Pada Senin (7/9/2026) pagi, petugas menyusuri Jalan Pajajaran, Jalan Abdullah Bin Nuh, Jalan Sholeh Iskandar, Bubulak hingga sebagian wilayah Tanah Sareal.
Wakil Wali Kota Bogor, Jenal Mutaqin menjelaskan, bahwa upaya Pemerintah Kota (Pemkot) Bogor terkait penanganan sebaran abu vulkanik imbas erupsi Gunung Anak Krakatau terus berjalan.
“Siang ini Alhamdulillah dari Polresta Bogor Kota menyiapkan water canon dan Kodim 0606 akan menyisir ruas jalanan yang belum tersentuh. Seluruh jalan tentu akan mendapatkan treatment yang sama,” kata Jenal Mutaqin usai memberikan arahan kepada petugas gabungan di Balai Kota Bogor, Senin (7/9/2026).
Jenal Mutaqin menambahkan, penanganan yang dilakukan mengacu pada kualitas udara yang saat ini terjadi. Jika kondisi kualitas udara membaik, maka ke depan akan ada penyesuaian. Terakhir pada pukul 11.00 WIB, kondisi udara di Kota Bogor masih dalam kategori sedang dengan indikator berwarna biru. Sehingga kegiatan masyarakat masih bisa dilakukan dengan pembatasan.
“Paling utama memakai masker dan orang yang rentan bisa menyesuaikan. Sampai kapan ini, nanti tergantung pada penilaian kualitas udara yang terus kita update melalui Dinas Lingkungan Hidup (DLH) dan Kominfo,” ucapnya.
Jenal Mutaqin juga menegaskan, penyemprotan water mist ini akan terus berlanjut di jalur-jalur lainnya. Seperti lingkar Bogor Timur, Jalan Raya Tajur, Ciawi, hingga Bondongan dan Empang.
Sementara itu, Kepala Pelaksana (Kalak) BPBD Kota Bogor, Dimas Tiko mengungkapkan, secara riil di lapangan kondisi ketebalan sebaran abu vulkanik memang tidak separah beberapa hari ke belakang.
Namun, meski begitu, penanganan terus dilakukan.

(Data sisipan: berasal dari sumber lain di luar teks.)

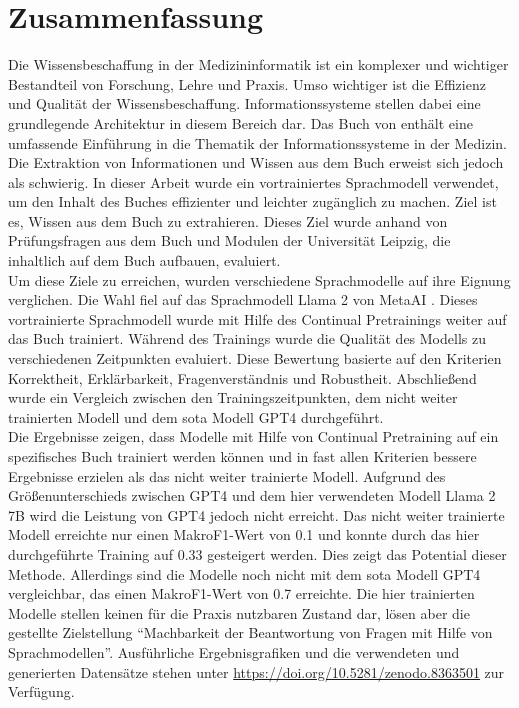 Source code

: \chapter*{Zusammenfassung}
Die Wissensbeschaffung in der Medizininformatik ist ein komplexer und wichtiger Bestandteil von Forschung, Lehre und Praxis.
Umso wichtiger ist die Effizienz und Qualität der Wissensbeschaffung.
Informationssysteme stellen dabei eine grundlegende Architektur in diesem Bereich dar.
Das Buch  von \citet{bb} enthält eine umfassende Einführung in die Thematik der Informationssysteme in der Medizin.
Die Extraktion von Informationen und Wissen aus dem Buch erweist sich jedoch als schwierig.
In dieser Arbeit wurde ein vortrainiertes Sprachmodell verwendet, um den Inhalt des Buches effizienter und leichter zugänglich zu machen.
Ziel ist es, Wissen aus dem Buch zu extrahieren.
Dieses Ziel wurde anhand von Prüfungsfragen aus dem Buch und Modulen der Universität Leipzig, die inhaltlich auf dem Buch aufbauen, evaluiert.\\

Um diese Ziele zu erreichen, wurden verschiedene Sprachmodelle auf ihre Eignung verglichen.
Die Wahl fiel auf das Sprachmodell Llama 2 von MetaAI \citep{llama2}.
Dieses vortrainierte Sprachmodell wurde mit Hilfe des Continual Pretrainings weiter auf das Buch trainiert.
Während des Trainings wurde die Qualität des Modells zu verschiedenen Zeitpunkten evaluiert.
Diese Bewertung basierte auf den Kriterien Korrektheit, Erklärbarkeit, Fragenverständnis und Robustheit.
Abschließend wurde ein Vergleich zwischen den Trainingszeitpunkten, dem nicht weiter trainierten Modell und dem \ac{sota} Modell GPT4 durchgeführt.\\

\enlargethispage{0.5\baselineskip}
Die Ergebnisse zeigen, dass Modelle mit Hilfe von Continual Pretraining auf ein spezifisches Buch trainiert werden können und in fast allen Kriterien bessere Ergebnisse erzielen als das nicht weiter trainierte Modell.
Aufgrund des Größenunterschieds zwischen GPT4 und dem hier verwendeten Modell Llama 2 7B wird die Leistung von GPT4 jedoch nicht erreicht.
Das nicht weiter trainierte Modell erreichte nur einen MakroF1-Wert von \num{0.1} und konnte durch das hier durchgeführte Training auf \num{0.33} gesteigert werden.
Dies zeigt das Potential dieser Methode.
Allerdings sind die Modelle noch nicht mit dem \ac{sota} Modell GPT4 vergleichbar, das einen MakroF1-Wert von \num{0.7} erreichte.
Die hier trainierten Modelle stellen keinen für die Praxis nutzbaren Zustand dar, lösen aber die gestellte Zielstellung \enquote{Machbarkeit der Beantwortung von Fragen mit Hilfe von Sprachmodellen}. Ausführliche Ergebnisgrafiken und die verwendeten und generierten Datensätze stehen unter \url{https://doi.org/10.5281/zenodo.8363501} zur Verfügung.\\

Salah satunya dengan penyemprotan di ruas-ruas jalan tersebut.
“Secara faktual memang tidak setebal kemarin. Namun ada beberapa permintaan juga dari masyarakat untuk melakukan penyemprotan di jalan lingkungan sambil mengalir,” kata Dimas.
Dimas menjelaskan, ada beberapa unit yang melakukan penyemprotan hari ini. Seperti tiga unit mobil damkar dari tiga pos sektor, satu mobil tangki dari BPBD Kota Bogor, dan Armoured Water Cannon (AWC) dari Polresta Bogor Kota yang berkapasitas 6.000 liter.